━━━ Listed records ━━━

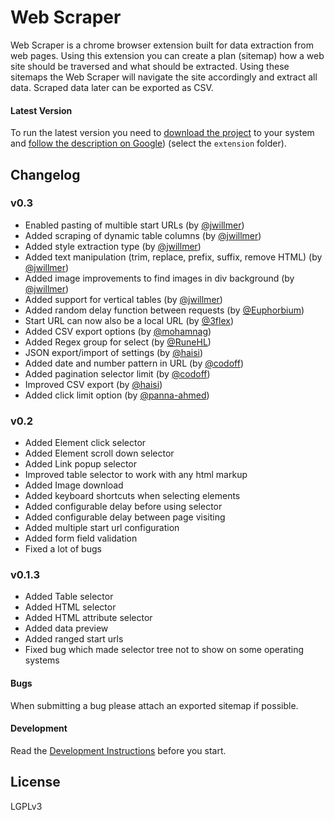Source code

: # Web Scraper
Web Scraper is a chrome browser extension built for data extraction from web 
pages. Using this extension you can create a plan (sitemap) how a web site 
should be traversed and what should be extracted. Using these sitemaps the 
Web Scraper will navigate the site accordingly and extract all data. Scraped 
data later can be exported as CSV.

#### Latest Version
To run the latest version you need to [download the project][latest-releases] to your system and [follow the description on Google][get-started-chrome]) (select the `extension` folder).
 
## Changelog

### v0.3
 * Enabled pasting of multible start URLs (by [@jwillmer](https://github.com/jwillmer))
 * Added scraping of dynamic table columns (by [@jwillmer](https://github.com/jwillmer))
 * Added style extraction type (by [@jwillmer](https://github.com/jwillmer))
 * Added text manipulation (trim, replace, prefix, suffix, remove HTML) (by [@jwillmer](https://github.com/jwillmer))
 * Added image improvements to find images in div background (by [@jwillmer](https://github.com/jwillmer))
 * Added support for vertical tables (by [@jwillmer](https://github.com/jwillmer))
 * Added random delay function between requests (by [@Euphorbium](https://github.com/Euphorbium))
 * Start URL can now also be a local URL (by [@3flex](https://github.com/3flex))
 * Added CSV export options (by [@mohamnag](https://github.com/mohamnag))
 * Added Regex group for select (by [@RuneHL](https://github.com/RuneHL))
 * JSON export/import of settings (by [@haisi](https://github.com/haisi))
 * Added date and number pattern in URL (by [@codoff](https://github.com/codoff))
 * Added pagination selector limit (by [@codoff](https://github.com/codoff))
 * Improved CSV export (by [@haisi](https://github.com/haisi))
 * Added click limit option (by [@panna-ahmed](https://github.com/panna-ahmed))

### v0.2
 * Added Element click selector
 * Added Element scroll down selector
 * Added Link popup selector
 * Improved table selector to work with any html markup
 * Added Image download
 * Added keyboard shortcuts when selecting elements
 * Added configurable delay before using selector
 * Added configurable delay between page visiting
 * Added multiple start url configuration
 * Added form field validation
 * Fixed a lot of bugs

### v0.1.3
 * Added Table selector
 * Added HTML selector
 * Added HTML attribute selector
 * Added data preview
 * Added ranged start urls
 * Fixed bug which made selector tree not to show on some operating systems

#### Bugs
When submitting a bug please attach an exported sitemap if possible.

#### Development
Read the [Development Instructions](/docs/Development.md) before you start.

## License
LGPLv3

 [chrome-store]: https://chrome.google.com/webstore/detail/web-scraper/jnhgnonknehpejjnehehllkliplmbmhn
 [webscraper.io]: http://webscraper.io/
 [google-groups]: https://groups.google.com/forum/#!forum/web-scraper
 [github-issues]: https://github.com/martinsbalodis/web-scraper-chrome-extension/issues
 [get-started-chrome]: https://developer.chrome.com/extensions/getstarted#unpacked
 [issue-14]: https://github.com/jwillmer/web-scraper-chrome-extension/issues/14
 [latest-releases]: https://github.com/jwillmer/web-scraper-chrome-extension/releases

━━━
━━━ Listed records ━━━

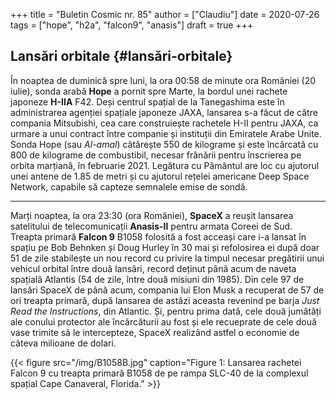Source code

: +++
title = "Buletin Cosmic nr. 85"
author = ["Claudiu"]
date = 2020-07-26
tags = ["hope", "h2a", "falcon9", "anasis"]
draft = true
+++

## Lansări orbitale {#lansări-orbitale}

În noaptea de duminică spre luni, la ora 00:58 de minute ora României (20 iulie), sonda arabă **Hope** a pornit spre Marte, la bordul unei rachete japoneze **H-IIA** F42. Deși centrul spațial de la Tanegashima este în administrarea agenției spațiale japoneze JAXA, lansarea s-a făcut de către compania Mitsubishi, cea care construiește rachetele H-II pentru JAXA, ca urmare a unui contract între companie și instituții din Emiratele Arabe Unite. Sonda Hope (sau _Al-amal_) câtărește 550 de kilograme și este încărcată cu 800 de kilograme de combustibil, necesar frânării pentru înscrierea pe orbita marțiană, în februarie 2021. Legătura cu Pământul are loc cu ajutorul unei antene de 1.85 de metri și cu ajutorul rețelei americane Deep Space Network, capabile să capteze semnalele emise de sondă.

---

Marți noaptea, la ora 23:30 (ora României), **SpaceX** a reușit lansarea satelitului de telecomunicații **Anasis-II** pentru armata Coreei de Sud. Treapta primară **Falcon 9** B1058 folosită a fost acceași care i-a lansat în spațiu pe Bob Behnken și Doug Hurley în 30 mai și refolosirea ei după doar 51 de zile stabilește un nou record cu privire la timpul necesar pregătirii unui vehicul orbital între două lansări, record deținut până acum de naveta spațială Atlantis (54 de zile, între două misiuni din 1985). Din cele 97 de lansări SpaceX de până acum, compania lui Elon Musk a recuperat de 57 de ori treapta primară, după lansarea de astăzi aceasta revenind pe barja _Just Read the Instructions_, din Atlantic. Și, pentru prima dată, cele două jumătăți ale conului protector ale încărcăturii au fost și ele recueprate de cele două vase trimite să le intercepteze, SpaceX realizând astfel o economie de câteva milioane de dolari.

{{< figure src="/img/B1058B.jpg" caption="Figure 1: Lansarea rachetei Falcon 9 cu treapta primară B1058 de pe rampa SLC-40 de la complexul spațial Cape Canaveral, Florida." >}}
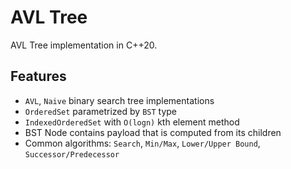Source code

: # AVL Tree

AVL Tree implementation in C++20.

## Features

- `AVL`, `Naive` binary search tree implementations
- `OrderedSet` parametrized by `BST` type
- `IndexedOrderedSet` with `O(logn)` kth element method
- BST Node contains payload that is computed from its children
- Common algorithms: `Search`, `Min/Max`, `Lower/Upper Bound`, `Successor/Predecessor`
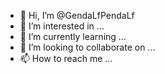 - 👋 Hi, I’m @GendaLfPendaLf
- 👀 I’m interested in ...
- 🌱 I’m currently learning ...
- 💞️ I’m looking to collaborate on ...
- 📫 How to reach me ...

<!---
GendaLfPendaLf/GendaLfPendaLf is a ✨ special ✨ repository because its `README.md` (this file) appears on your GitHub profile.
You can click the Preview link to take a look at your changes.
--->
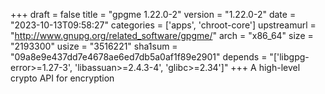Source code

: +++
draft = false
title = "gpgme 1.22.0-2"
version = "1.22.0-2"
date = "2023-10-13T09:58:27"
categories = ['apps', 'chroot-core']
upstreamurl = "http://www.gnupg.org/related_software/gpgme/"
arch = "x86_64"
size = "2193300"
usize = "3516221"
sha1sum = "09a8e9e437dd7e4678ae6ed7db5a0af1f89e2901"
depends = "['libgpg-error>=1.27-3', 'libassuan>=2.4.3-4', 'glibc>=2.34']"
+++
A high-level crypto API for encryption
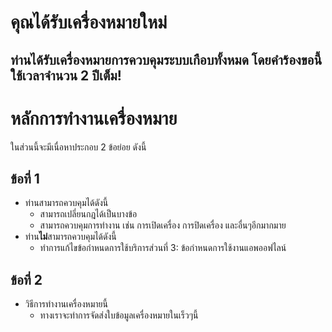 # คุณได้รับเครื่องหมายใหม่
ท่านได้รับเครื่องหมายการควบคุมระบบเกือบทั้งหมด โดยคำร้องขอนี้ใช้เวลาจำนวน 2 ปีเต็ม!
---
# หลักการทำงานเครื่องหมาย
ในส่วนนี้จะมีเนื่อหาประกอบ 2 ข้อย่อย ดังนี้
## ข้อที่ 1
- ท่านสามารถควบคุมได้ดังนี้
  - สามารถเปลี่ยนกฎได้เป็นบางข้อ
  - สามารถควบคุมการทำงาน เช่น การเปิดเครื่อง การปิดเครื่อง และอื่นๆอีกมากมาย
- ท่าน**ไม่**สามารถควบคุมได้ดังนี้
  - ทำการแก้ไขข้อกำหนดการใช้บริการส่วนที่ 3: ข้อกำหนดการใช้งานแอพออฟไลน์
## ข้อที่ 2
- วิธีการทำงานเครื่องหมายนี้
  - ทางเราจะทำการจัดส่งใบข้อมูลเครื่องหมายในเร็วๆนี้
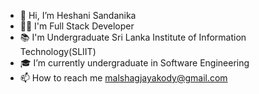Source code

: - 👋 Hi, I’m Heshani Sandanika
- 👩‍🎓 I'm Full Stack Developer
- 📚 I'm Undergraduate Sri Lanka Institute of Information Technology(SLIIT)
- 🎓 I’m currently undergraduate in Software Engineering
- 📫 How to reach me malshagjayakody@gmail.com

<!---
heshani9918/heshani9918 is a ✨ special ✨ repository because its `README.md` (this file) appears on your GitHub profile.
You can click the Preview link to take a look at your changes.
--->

━━━

Your goal ::
Check the data above and report how many lines include the word "file", using a bare number.

Answer box ::
2